▸ **Work to complete**:
Give the lines again exactly as they appear, from the first line of the listing through the line containing "#### UniversalTracer", and omit every picture.

▸ **Provided data**:
____________________

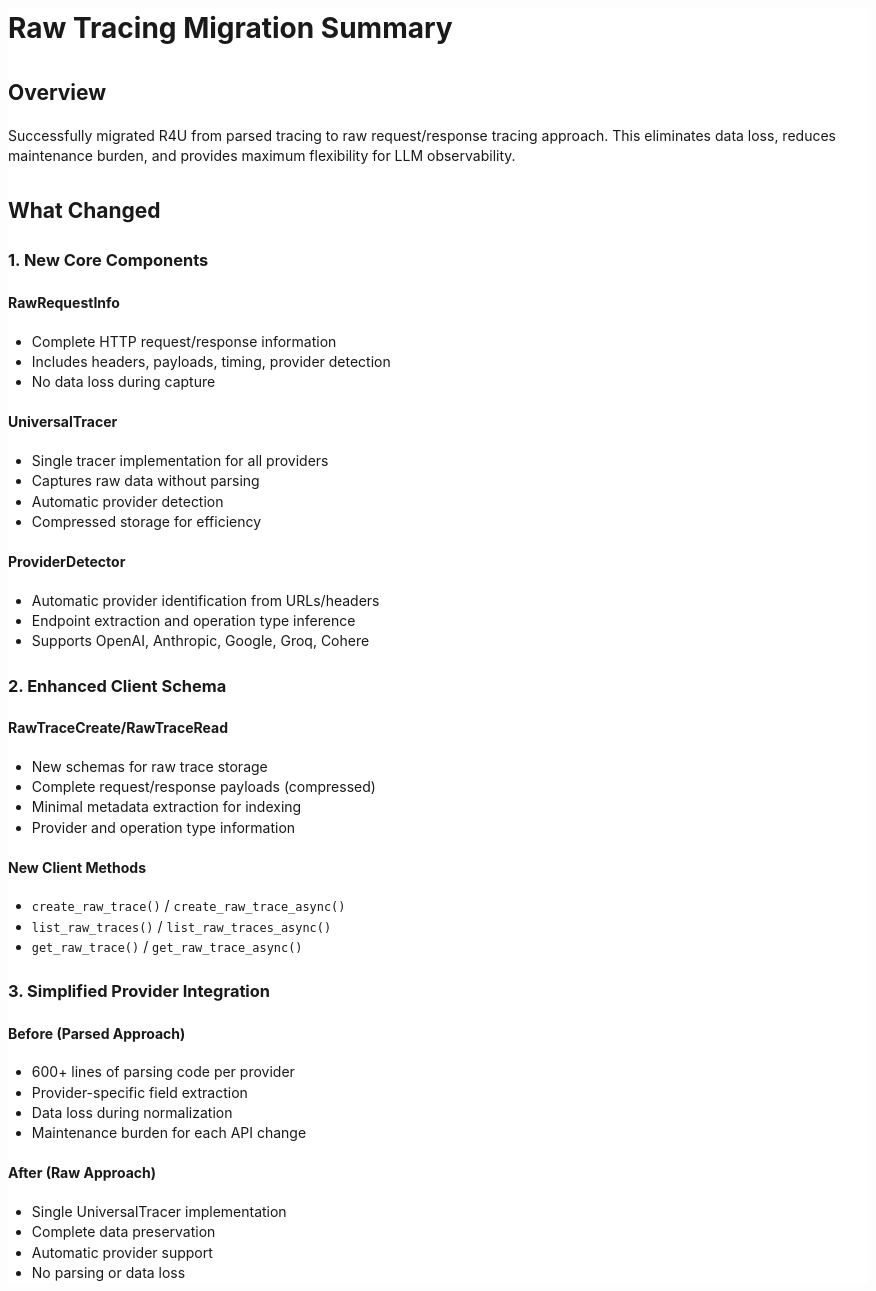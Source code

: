 # Raw Tracing Migration Summary

## Overview

Successfully migrated R4U from parsed tracing to raw request/response tracing approach. This eliminates data loss, reduces maintenance burden, and provides maximum flexibility for LLM observability.

## What Changed

### 1. New Core Components

#### RawRequestInfo
- Complete HTTP request/response information
- Includes headers, payloads, timing, provider detection
- No data loss during capture

#### UniversalTracer
- Single tracer implementation for all providers
- Captures raw data without parsing
- Automatic provider detection
- Compressed storage for efficiency

#### ProviderDetector
- Automatic provider identification from URLs/headers
- Endpoint extraction and operation type inference
- Supports OpenAI, Anthropic, Google, Groq, Cohere

### 2. Enhanced Client Schema

#### RawTraceCreate/RawTraceRead
- New schemas for raw trace storage
- Complete request/response payloads (compressed)
- Minimal metadata extraction for indexing
- Provider and operation type information

#### New Client Methods
- `create_raw_trace()` / `create_raw_trace_async()`
- `list_raw_traces()` / `list_raw_traces_async()`
- `get_raw_trace()` / `get_raw_trace_async()`

### 3. Simplified Provider Integration

#### Before (Parsed Approach)
- 600+ lines of parsing code per provider
- Provider-specific field extraction
- Data loss during normalization
- Maintenance burden for each API change

#### After (Raw Approach)
- Single UniversalTracer implementation
- Complete data preservation
- Automatic provider support
- No parsing or data loss
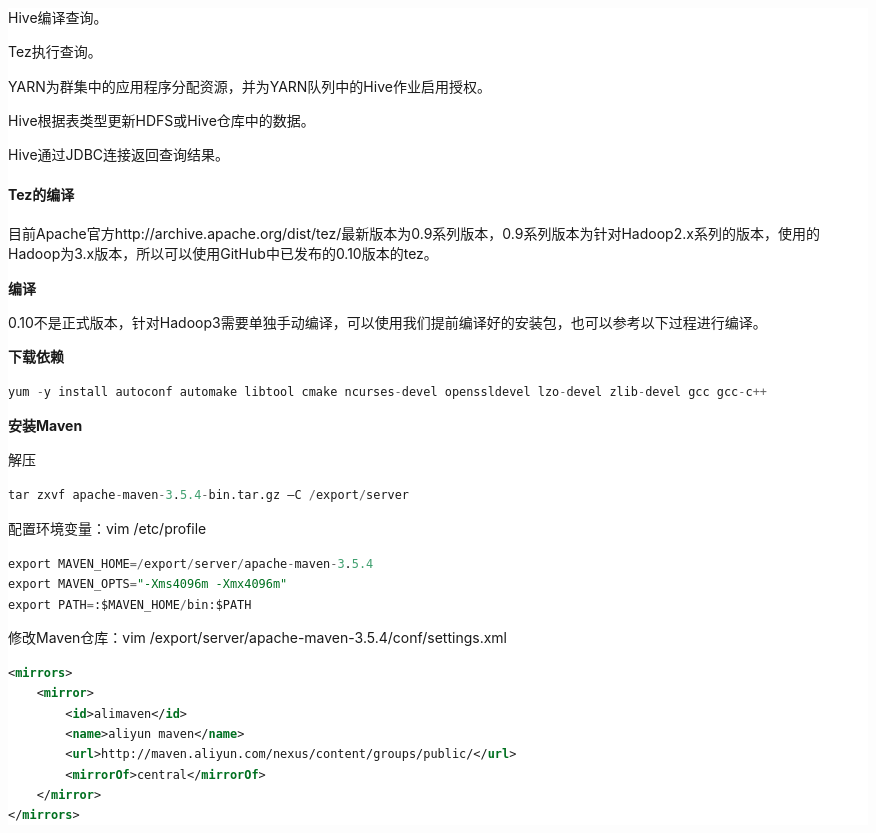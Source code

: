 


Hive编译查询。

Tez执行查询。

YARN为群集中的应用程序分配资源，并为YARN队列中的Hive作业启用授权。

Hive根据表类型更新HDFS或Hive仓库中的数据。

Hive通过JDBC连接返回查询结果。



#### Tez的编译

目前Apache官方http://archive.apache.org/dist/tez/最新版本为0.9系列版本，0.9系列版本为针对Hadoop2.x系列的版本，使用的Hadoop为3.x版本，所以可以使用GitHub中已发布的0.10版本的tez。



**编译**

0.10不是正式版本，针对Hadoop3需要单独手动编译，可以使用我们提前编译好的安装包，也可以参考以下过程进行编译。



**下载依赖**

```sql
yum -y install autoconf automake libtool cmake ncurses-devel openssldevel lzo-devel zlib-devel gcc gcc-c++
```

**安装Maven**



解压

```sql
tar zxvf apache-maven-3.5.4-bin.tar.gz –C /export/server
```



配置环境变量：vim /etc/profile

```sql
export MAVEN_HOME=/export/server/apache-maven-3.5.4
export MAVEN_OPTS="-Xms4096m -Xmx4096m"
export PATH=:$MAVEN_HOME/bin:$PATH
```

修改Maven仓库：vim /export/server/apache-maven-3.5.4/conf/settings.xml

```xml
<mirrors>
	<mirror>
		<id>alimaven</id>
		<name>aliyun maven</name>
		<url>http://maven.aliyun.com/nexus/content/groups/public/</url>
		<mirrorOf>central</mirrorOf>
	</mirror>
</mirrors>
```
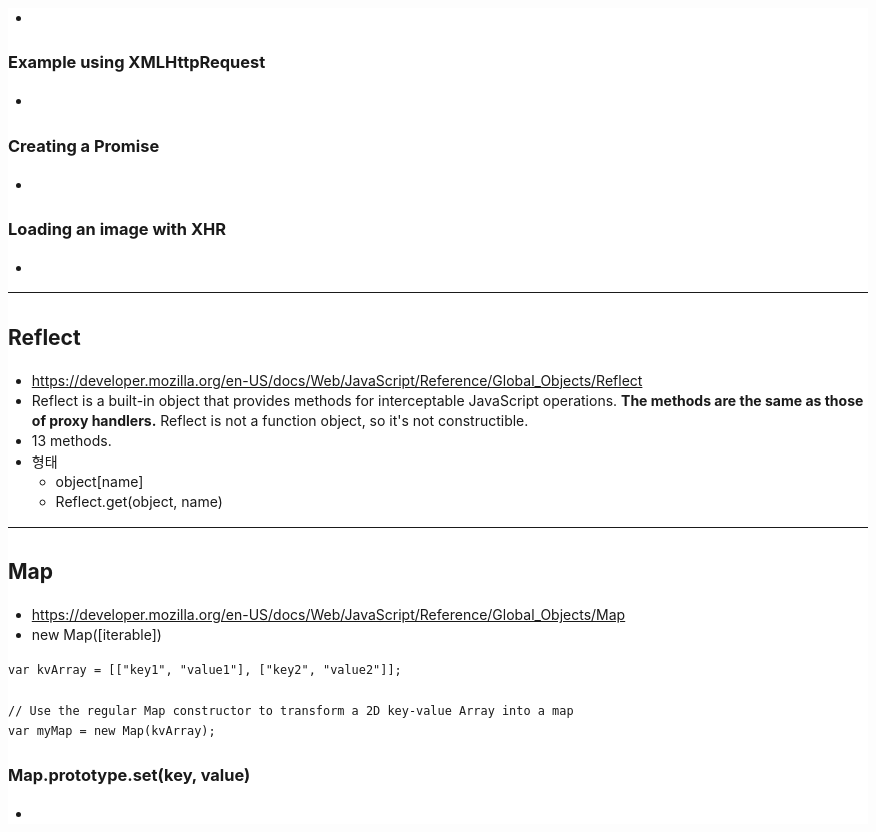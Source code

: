 * 

```
```

### Example using XMLHttpRequest

* 

```
```

### Creating a Promise

* 

```
```

### Loading an image with XHR

* 

```
```

***

## Reflect

* https://developer.mozilla.org/en-US/docs/Web/JavaScript/Reference/Global_Objects/Reflect
* Reflect is a built-in object that provides methods for interceptable JavaScript operations. **The methods are the same as those of proxy handlers.** Reflect is not a function object, so it's not constructible.
* 13 methods.
* 형태
  - object[name]
  - Reflect.get(object, name)

***

## Map

* https://developer.mozilla.org/en-US/docs/Web/JavaScript/Reference/Global_Objects/Map
* new Map([iterable])

```
var kvArray = [["key1", "value1"], ["key2", "value2"]];

// Use the regular Map constructor to transform a 2D key-value Array into a map
var myMap = new Map(kvArray);
```

### Map.prototype.set(key, value)

*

____________________

▸ **Exercise answer**:
Source code

: # Raw Tracing Migration Summary

## Overview

Successfully migrated R4U from parsed tracing to raw request/response tracing approach. This eliminates data loss, reduces maintenance burden, and provides maximum flexibility for LLM observability.

## What Changed

### 1. New Core Components

#### RawRequestInfo
- Complete HTTP request/response information
- Includes headers, payloads, timing, provider detection
- No data loss during capture

#### UniversalTracer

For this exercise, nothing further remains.